Task data:
'''
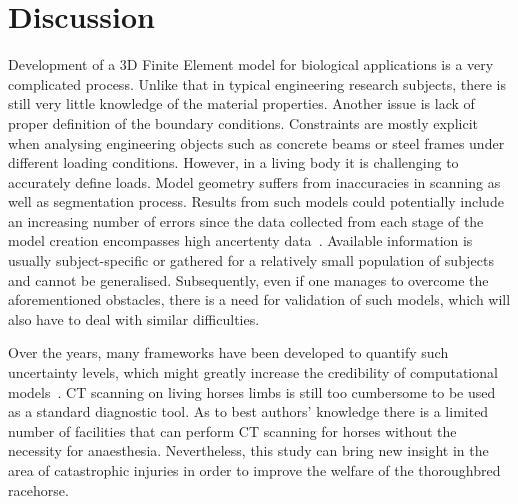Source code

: \documentclass[review]{elsarticle}
\numberwithin{equation}{section}
\begin{document}

\section{Discussion}\label{sec:discussion}
Development of a 3D Finite Element model for biological applications is a very complicated process. 
Unlike that in typical engineering research subjects, there is still very little knowledge of the material properties. 
Another issue is lack of proper definition of the boundary conditions. Constraints are mostly explicit when analysing engineering objects such as concrete beams or steel frames under different loading conditions. 
However, in a living body it is challenging to accurately define loads. 
Model geometry suffers from inaccuracies in scanning as well as segmentation process. 
Results from such models could potentially include an increasing number of errors since the data collected from each stage of the 
model creation encompasses high ancertenty data~\citep{campoli2014effects}.
Available information is usually subject-specific or gathered for a relatively small population of subjects and cannot be generalised. 
Subsequently, even if one manages to overcome the aforementioned obstacles, there is a need for validation of such models, which will also have to deal with similar difficulties. 

Over the years, many frameworks have been developed to quantify such uncertainty levels, which might greatly increase the credibility of computational models~\citep{wille2016uncertainty}. 
CT scanning on living horses limbs is still too cumbersome to be used as a standard diagnostic tool.
As to best authors' knowledge there is a limited number of facilities that can perform CT scanning for horses without the necessity for anaesthesia. 
Nevertheless, this study can bring new insight in the area of catastrophic injuries in order to improve the welfare of the thoroughbred racehorse. %
\end{document}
'''
Task to complete: One number and nothing else is the answer: how many lines of the material include "still".

Result: 2